Data provided =

BEGIN

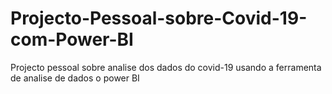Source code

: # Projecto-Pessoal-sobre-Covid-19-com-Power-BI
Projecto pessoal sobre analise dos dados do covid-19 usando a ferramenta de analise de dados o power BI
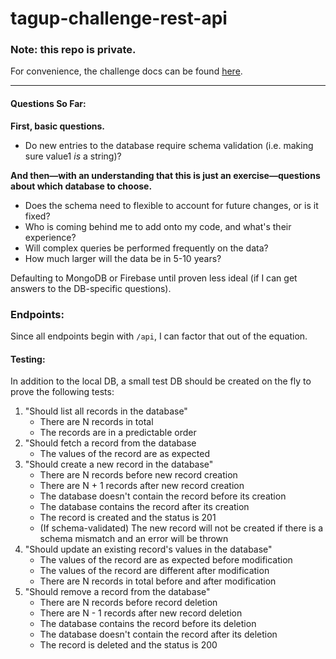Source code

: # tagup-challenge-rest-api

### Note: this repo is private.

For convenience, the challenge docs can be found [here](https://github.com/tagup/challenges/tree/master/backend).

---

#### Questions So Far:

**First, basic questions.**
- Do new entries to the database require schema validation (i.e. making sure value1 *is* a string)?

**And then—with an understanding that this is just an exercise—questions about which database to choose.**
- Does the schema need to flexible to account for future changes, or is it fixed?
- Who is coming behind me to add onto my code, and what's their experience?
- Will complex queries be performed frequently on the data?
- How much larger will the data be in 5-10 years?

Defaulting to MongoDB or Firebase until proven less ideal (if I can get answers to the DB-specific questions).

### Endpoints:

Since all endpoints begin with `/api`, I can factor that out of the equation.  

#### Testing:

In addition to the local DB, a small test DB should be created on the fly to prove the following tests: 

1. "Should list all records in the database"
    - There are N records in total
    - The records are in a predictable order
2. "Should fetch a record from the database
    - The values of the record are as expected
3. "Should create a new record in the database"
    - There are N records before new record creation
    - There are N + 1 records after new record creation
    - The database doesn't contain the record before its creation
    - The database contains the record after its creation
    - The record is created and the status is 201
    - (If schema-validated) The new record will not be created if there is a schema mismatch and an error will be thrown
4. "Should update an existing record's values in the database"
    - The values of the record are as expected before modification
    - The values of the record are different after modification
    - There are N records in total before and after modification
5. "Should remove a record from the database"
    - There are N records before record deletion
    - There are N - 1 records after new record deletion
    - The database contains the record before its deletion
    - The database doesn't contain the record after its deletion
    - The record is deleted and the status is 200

END

What you are asked to do = With the pictures left out, return the listing above exactly as it stands.

Task result =
Source code

: # Projecto-Pessoal-sobre-Covid-19-com-Power-BI
Projecto pessoal sobre analise dos dados do covid-19 usando a ferramenta de analise de dados o power BI
Source code

: # tagup-challenge-rest-api

### Note: this repo is private.

For convenience, the challenge docs can be found [here](https://github.com/tagup/challenges/tree/master/backend).

---

#### Questions So Far:

**First, basic questions.**
- Do new entries to the database require schema validation (i.e. making sure value1 *is* a string)?

**And then—with an understanding that this is just an exercise—questions about which database to choose.**
- Does the schema need to flexible to account for future changes, or is it fixed?
- Who is coming behind me to add onto my code, and what's their experience?
- Will complex queries be performed frequently on the data?
- How much larger will the data be in 5-10 years?

Defaulting to MongoDB or Firebase until proven less ideal (if I can get answers to the DB-specific questions).

### Endpoints:

Since all endpoints begin with `/api`, I can factor that out of the equation.  

#### Testing:

In addition to the local DB, a small test DB should be created on the fly to prove the following tests: 

1. "Should list all records in the database"
    - There are N records in total
    - The records are in a predictable order
2. "Should fetch a record from the database
    - The values of the record are as expected
3. "Should create a new record in the database"
    - There are N records before new record creation
    - There are N + 1 records after new record creation
    - The database doesn't contain the record before its creation
    - The database contains the record after its creation
    - The record is created and the status is 201
    - (If schema-validated) The new record will not be created if there is a schema mismatch and an error will be thrown
4. "Should update an existing record's values in the database"
    - The values of the record are as expected before modification
    - The values of the record are different after modification
    - There are N records in total before and after modification
5. "Should remove a record from the database"
    - There are N records before record deletion
    - There are N - 1 records after new record deletion
    - The database contains the record before its deletion
    - The database doesn't contain the record after its deletion
    - The record is deleted and the status is 200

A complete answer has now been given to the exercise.